▸ **Data**:
---+---
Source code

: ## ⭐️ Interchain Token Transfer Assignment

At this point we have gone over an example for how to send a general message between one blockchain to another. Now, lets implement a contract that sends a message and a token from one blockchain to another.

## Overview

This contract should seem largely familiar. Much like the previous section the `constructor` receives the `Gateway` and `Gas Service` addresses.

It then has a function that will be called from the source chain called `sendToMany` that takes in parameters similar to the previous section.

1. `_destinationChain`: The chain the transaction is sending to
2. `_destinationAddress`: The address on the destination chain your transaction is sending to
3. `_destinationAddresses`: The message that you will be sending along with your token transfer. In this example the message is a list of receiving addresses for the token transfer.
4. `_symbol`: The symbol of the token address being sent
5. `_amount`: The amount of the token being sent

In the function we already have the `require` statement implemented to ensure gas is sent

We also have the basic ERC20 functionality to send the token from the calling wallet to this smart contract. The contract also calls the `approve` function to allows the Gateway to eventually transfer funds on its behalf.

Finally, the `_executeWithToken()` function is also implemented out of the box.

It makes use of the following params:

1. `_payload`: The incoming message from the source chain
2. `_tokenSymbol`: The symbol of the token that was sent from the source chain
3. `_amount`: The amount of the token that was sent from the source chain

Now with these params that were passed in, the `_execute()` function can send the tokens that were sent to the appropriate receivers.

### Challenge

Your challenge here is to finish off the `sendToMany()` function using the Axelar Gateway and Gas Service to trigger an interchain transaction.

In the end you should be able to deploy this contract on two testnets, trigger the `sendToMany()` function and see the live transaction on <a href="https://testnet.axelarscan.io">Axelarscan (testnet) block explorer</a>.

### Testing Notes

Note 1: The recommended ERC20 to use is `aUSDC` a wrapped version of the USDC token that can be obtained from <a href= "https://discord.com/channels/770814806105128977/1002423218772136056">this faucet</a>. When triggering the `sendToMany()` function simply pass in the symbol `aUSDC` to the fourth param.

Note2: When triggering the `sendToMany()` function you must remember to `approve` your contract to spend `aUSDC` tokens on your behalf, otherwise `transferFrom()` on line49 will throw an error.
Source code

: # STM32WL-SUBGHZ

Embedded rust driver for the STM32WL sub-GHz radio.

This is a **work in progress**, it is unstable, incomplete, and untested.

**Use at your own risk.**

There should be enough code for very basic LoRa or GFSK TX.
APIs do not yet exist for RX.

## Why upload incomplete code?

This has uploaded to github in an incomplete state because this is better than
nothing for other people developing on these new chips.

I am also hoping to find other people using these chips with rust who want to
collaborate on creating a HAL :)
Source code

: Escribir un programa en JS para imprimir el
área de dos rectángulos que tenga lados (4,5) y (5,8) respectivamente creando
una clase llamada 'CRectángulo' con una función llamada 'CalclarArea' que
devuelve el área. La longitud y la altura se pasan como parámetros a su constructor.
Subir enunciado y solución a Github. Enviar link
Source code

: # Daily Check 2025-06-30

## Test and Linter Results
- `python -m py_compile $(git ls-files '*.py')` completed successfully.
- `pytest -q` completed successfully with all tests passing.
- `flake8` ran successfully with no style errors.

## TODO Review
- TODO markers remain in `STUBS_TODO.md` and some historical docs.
---+---
▸ **Required action**:
Take every line from the one containing "devuelve el área." to the end of the listing and output it exactly, with nothing else.

▸ **Answer to this task**:
devuelve el área. La longitud y la altura se pasan como parámetros a su constructor.
Subir enunciado y solución a Github. Enviar link
Source code

: # Daily Check 2025-06-30

## Test and Linter Results
- `python -m py_compile $(git ls-files '*.py')` completed successfully.
- `pytest -q` completed successfully with all tests passing.
- `flake8` ran successfully with no style errors.

## TODO Review
- TODO markers remain in `STUBS_TODO.md` and some historical docs.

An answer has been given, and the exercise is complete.